So I found myself having to im****t a boatload of multimillion-line text
files
into SQL Server. Because of idiosyncrasies in the data, BULK INSERT and
DTS
proved impracticable. Which meant writing a standalone program to do it.
I needed to code a (VB6) class that took care of the idiosyncrasies. The
object has a method called Activate() that opens a recordset which
verifies
the data structure of a destination (ADO) table, and one called PutValues
()
that inserts a single record into the table by calling AddNew, setting
values, and then calling Update.
rs.CursorLocation = adUseClient
rs.Open m_rsname, m_conn, adOpenStatic, adLockBatchOptimistic, adCmdTable
It should be apparent that I'm using batch updates: There's a "driver"
class
that copies rows with PutValues() for 2 seconds, then performs a batch
update, then updats a progress bar on a dialog.
This worked reasonably well, but the Activate() method creates a query to
return all the records in the table. When the table (in a test DB) has
millions of records in it already (and this can't be avoided, several
multimillion-line text files have to be appended into the same table) , it
can take up to several minutes just to open the recordset.
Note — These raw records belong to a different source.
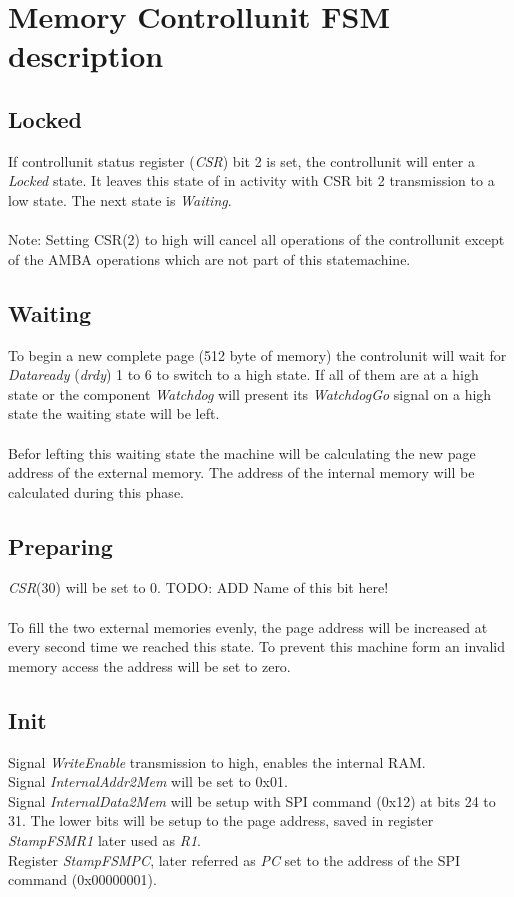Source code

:\section{Memory Controllunit FSM description}
\subsection{Locked} 
If controllunit status register (\textit{CSR}) bit 2 is set, the controllunit will enter a \textit{Locked} state. It leaves this state of in activity with CSR bit 2 transmission to a low state. The next state is \textit{Waiting}. \\\\
Note: Setting CSR(2) to high will cancel all operations of the controllunit except of the AMBA operations which are not part of this statemachine. 
\subsection{Waiting} 
To begin a new complete page (512 byte of memory) the controlunit will wait for \textit{Dataready} (\textit{drdy}) 1 to 6 to switch to a high state. If all of them are at a high state or the component \textit{Watchdog} will present its \textit{WatchdogGo} signal on a high state the waiting state will be left. \\\\
Befor lefting this waiting state the machine will be calculating the new page address of the external memory. The address of the internal memory will be calculated during this phase. 
\subsection{Preparing} 
\textit{CSR}(30) will be set to 0. TODO: ADD Name of this bit here! \\\\
To fill the two external memories evenly, the page address will be increased at every second time we reached this state. To prevent this machine form an invalid memory access the address will be set to zero. 
\subsection{Init}
Signal \textit{WriteEnable} transmission to high, enables the internal RAM.\\
Signal \textit{InternalAddr2Mem} will be set to 0x01. \\
Signal \textit{InternalData2Mem} will be setup with SPI command (0x12) at bits 24 to 31. The lower bits will be setup to the page address, saved in register \textit{StampFSMR1} later used as \textit{R1}. \\
Register \textit{StampFSMPC}, later referred as \textit{PC} set to the address of the SPI command (0x00000001).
So, I made a second class whose Activate() method opened the recordset
this
way:
rs.Open "SELECT TOP 0 * FROM " + m_rsname, m_conn, adOpenStatic,
adLockReadOnly, adCmdText
The recordset was used only for the table structure validation and the
inserts are done by building INSERT commands as strings, executed against
the
connection object. It mimics "batch updates" by having PutValues() merely
collect the value into a big array of arrays of variants, and the
BatchUpdate() method creates a big string of INSERT commands separated by
semicolons.
Unfortunately, this is much slower than the original class, which used a
recordset. It inserts 45-ish records per tick of the progress bar where
the
original class inserted several hundred per tick.
So it was a failed experiment, and it looks like I'll have to use the
recordset. But I'm wondering if there's a way to open the recordset so
that
I can call AddNew on it, but doesn't query the entire table first.


|